The spreading emissions of mineral fertilizers are not often considered. Emission rates are issued from the same sources as for organic products, and their values are very close.
The influence of the spreading emissions of the organic products and the substituted mineral fertilizers on the LCA results has been noticed several times. Over all, the impact of the spreading operation has been pointed out because of the NH3 contribution to acidification and the NH3 and nitrate contributions to eutrophication. The impact of the spreading operation on climate change due to N2O emissions, on eutrophication due to phosphate emissions, on particulate matter formation due to NOx emissions has also been detected. Those results tempt to pay particular attention to the inventory emissions.

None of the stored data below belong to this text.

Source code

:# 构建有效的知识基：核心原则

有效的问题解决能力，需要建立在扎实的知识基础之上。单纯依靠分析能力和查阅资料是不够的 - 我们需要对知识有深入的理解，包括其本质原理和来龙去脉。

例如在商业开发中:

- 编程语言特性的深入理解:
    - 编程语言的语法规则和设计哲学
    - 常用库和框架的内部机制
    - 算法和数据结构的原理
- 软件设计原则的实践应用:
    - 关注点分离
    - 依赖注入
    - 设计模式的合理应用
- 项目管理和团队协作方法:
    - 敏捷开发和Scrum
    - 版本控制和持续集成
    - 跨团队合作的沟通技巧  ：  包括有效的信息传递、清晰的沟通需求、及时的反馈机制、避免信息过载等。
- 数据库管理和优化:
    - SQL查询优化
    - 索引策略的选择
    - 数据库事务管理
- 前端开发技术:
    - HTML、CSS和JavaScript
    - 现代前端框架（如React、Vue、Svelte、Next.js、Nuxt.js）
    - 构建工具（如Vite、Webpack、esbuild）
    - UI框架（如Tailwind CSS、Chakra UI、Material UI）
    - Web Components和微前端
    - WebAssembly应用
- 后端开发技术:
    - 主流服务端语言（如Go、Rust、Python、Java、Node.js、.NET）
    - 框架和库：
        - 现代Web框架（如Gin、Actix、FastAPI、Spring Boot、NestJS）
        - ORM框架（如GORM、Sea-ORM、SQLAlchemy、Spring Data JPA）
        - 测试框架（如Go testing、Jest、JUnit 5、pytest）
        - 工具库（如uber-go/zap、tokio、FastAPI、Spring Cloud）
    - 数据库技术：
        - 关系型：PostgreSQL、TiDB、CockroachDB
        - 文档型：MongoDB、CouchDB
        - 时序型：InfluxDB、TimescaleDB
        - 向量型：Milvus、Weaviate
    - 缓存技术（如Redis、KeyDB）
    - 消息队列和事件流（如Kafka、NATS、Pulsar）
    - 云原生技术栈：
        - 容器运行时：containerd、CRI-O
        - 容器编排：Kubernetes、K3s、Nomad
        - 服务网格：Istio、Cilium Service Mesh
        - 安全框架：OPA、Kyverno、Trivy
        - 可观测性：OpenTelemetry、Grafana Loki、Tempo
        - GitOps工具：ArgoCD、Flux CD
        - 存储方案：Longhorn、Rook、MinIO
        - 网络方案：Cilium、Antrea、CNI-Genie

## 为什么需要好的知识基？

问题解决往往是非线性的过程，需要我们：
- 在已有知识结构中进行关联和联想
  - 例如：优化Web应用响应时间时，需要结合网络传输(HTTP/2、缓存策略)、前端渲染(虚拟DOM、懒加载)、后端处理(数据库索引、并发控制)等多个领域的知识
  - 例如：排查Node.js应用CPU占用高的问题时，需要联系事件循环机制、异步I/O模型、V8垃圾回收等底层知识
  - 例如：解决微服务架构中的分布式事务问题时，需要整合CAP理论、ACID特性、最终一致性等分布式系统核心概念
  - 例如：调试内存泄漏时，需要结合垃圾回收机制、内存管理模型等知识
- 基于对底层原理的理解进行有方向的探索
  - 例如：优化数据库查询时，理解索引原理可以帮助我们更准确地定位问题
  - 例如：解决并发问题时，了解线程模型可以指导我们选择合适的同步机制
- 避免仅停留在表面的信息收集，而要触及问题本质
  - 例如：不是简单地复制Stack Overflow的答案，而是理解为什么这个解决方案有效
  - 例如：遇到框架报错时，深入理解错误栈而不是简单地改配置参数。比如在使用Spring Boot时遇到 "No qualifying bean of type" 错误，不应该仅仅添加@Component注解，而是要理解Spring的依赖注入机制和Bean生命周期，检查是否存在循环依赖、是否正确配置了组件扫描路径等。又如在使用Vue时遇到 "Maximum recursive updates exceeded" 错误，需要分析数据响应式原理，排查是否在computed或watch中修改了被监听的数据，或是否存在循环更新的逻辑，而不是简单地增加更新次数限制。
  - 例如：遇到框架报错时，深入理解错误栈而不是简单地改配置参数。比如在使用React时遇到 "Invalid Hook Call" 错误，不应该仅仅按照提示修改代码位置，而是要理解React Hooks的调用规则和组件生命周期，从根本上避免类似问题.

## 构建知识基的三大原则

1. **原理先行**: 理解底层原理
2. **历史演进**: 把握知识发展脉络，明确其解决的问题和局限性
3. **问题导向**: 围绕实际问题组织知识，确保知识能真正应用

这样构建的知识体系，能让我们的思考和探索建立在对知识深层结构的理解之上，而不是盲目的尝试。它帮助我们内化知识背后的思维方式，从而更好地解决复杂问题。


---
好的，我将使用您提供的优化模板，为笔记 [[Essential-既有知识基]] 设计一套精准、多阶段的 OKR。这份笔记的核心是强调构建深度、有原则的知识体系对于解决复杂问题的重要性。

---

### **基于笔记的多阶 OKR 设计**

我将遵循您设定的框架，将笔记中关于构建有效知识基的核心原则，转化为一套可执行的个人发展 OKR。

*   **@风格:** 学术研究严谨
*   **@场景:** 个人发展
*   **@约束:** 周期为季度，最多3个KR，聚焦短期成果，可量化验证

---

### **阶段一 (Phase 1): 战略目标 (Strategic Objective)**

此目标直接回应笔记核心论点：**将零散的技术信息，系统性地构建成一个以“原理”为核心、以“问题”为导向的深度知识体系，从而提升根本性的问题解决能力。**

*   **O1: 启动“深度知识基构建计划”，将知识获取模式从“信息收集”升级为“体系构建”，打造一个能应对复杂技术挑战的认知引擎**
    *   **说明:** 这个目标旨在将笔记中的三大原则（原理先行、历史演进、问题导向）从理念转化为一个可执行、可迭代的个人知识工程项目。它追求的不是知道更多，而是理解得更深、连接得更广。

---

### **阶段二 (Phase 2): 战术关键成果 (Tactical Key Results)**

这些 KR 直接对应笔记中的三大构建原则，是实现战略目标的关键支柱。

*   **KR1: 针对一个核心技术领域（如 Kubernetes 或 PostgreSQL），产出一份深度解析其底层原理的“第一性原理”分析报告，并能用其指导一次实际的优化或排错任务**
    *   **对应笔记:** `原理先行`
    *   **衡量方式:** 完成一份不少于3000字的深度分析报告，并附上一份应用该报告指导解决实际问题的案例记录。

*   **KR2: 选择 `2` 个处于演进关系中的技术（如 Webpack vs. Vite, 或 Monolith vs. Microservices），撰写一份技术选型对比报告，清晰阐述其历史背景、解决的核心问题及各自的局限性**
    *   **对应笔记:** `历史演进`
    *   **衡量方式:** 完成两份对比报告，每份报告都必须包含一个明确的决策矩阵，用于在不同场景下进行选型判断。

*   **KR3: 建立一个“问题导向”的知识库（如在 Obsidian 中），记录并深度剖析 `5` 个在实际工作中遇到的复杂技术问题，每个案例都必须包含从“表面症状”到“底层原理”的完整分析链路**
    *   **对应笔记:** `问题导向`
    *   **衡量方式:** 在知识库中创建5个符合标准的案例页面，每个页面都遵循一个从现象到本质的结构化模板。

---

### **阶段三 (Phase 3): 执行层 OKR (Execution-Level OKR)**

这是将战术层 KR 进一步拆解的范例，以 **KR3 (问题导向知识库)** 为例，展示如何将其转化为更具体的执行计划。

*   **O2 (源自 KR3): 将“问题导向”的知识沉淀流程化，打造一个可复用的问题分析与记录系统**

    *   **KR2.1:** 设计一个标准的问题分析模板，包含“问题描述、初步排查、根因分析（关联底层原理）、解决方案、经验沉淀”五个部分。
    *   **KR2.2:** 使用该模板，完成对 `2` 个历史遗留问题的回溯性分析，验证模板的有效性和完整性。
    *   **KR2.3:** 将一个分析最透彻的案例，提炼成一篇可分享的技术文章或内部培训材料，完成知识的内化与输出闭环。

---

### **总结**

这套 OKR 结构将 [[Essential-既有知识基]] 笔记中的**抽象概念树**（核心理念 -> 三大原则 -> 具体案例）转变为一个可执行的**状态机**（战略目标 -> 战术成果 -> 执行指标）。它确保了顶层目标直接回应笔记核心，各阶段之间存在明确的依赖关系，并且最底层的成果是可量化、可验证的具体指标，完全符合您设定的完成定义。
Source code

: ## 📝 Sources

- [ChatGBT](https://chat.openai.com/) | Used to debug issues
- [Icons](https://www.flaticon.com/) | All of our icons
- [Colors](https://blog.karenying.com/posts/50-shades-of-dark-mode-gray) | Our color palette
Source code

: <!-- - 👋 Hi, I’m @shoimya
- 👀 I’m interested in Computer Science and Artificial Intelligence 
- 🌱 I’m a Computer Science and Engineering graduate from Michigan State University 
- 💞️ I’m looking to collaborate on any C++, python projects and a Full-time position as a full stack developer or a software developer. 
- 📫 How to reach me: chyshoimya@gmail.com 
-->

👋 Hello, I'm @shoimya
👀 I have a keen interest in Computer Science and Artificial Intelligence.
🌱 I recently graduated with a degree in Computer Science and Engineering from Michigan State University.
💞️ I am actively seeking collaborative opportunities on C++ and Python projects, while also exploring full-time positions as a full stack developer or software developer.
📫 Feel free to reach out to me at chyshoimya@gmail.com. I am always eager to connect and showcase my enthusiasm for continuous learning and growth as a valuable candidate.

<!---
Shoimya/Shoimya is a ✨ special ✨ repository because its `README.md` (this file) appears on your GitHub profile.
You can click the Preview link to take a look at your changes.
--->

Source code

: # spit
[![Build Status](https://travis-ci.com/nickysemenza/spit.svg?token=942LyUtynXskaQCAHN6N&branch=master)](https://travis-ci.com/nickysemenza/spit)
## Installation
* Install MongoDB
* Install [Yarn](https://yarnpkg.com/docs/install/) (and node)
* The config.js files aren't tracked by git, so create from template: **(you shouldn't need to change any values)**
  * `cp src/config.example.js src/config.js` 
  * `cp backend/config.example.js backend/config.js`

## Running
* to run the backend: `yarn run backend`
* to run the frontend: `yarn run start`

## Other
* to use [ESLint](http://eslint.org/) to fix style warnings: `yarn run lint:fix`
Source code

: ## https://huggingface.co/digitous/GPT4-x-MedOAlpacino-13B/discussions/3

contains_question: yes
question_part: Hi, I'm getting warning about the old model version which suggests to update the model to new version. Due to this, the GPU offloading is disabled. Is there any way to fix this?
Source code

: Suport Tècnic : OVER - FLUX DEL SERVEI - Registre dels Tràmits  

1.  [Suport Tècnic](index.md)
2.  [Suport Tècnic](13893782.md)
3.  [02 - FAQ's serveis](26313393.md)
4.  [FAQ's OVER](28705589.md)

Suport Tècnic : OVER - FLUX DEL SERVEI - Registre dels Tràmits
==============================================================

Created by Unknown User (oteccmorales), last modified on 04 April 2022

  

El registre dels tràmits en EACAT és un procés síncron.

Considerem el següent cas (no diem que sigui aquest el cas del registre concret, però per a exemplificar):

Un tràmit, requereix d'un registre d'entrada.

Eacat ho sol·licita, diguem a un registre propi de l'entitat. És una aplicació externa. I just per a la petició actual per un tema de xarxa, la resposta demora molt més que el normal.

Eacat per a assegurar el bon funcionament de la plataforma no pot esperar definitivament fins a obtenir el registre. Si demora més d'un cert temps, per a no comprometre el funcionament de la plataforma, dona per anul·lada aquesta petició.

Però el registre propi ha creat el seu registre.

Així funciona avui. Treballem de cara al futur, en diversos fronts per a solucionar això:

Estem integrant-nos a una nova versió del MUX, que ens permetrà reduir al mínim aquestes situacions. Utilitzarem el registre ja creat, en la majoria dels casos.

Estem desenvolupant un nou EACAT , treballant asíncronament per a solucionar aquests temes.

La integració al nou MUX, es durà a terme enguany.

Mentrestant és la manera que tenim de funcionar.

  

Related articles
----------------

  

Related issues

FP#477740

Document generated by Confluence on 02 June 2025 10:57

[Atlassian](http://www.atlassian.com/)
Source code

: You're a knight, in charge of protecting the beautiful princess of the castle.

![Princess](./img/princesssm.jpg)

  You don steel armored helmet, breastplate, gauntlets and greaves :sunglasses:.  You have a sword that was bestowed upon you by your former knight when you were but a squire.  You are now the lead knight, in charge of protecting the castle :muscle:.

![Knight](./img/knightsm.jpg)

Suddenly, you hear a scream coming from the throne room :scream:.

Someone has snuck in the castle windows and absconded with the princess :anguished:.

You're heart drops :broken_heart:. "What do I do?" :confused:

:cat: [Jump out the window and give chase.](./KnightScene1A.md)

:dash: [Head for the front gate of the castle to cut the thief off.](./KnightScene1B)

The review led to an overview of the emission inventory data for residual organic fertilizing materials and mineral fertilizers at the spreading operation. A value range has been proposed for each P-based and N-based emission and when it was not possible, variability has been highlighted. The infrequent consideration of carbon fate and trace metals in LCA case studies has been pointed out. The impact of the inventory emissions on results has been assessed to be weighty and leads to recommendations for LCA practitioners in waste management.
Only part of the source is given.